Your task: For each line below that contains the word "Retrospectiva", make a copy.

-- Provided material follows --

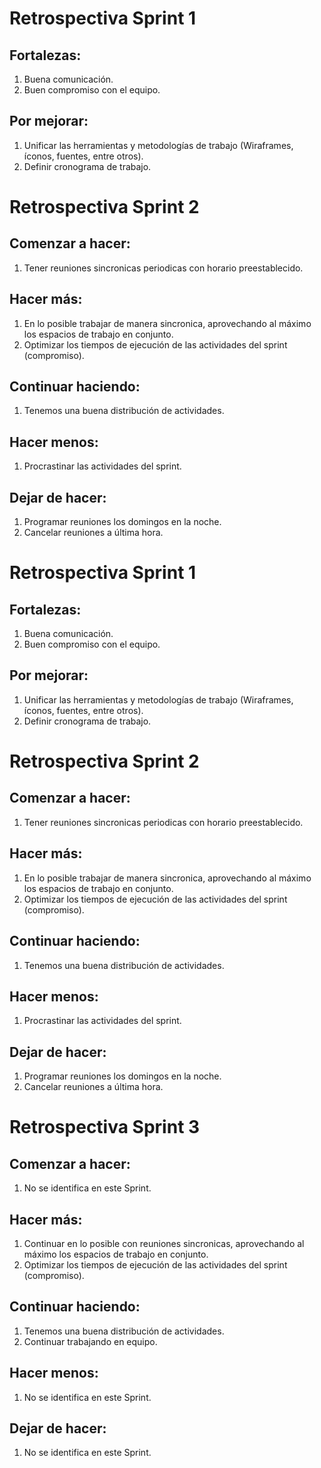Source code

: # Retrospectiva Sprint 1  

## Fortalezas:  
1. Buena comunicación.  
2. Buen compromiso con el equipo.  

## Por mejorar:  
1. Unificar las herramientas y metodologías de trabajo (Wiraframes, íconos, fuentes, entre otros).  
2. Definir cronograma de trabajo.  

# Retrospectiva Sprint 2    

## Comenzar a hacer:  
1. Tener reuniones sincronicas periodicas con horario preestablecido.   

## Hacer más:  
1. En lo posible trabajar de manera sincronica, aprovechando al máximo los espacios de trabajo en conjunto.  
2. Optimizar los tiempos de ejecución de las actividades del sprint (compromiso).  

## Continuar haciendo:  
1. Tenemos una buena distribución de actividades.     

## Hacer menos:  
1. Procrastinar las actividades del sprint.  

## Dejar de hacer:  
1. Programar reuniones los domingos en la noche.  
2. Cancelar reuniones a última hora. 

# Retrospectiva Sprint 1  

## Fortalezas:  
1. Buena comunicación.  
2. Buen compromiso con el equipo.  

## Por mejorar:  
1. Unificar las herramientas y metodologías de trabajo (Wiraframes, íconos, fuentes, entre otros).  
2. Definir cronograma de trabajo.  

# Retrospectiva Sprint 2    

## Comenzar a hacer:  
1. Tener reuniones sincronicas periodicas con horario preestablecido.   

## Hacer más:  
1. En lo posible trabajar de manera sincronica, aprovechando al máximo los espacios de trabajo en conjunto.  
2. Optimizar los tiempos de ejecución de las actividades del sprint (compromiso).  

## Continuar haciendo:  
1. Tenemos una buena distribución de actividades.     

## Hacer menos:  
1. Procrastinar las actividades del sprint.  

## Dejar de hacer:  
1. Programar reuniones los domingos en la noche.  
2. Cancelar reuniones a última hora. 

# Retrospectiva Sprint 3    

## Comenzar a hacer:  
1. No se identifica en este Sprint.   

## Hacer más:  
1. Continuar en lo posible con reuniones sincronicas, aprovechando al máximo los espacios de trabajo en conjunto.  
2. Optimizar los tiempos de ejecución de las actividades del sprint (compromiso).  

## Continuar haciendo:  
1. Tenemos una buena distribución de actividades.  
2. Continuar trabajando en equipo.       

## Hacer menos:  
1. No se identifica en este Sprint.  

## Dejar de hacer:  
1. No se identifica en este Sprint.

-- Provided material concluded --
-- Provided material follows --

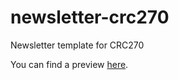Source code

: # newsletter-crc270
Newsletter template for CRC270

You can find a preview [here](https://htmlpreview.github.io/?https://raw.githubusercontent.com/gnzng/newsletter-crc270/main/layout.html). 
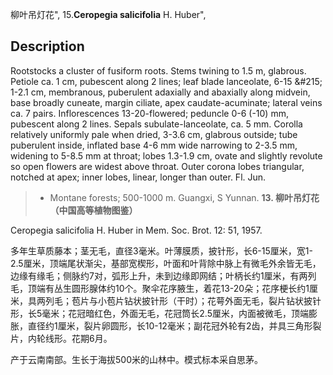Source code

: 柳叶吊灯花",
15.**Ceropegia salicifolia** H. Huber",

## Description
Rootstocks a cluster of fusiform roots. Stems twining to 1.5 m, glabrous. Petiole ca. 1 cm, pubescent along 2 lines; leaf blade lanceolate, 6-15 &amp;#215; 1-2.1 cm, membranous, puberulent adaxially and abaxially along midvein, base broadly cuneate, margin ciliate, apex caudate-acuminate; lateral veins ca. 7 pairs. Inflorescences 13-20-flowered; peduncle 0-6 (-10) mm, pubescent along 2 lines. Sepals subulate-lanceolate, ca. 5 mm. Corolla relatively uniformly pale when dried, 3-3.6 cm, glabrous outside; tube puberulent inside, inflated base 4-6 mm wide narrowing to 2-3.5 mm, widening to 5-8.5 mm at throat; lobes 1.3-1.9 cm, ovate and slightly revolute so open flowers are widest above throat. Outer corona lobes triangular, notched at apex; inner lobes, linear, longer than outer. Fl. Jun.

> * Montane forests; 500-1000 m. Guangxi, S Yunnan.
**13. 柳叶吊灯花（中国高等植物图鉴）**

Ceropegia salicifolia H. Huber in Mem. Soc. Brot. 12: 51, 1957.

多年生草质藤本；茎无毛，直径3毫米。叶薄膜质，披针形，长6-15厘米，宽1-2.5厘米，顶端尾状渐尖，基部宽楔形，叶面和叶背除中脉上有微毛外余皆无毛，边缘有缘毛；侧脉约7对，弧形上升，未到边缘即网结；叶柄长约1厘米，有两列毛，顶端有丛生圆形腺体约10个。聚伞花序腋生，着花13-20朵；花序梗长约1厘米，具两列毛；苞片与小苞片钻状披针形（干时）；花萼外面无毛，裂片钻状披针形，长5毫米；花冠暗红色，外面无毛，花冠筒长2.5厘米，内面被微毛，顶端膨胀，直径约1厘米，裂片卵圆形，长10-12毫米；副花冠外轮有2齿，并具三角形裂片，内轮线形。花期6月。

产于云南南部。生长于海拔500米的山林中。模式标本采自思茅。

-- Provided material concluded --

The completed task:
: # Retrospectiva Sprint 1  
# Retrospectiva Sprint 2    
# Retrospectiva Sprint 1  
# Retrospectiva Sprint 2    
# Retrospectiva Sprint 3    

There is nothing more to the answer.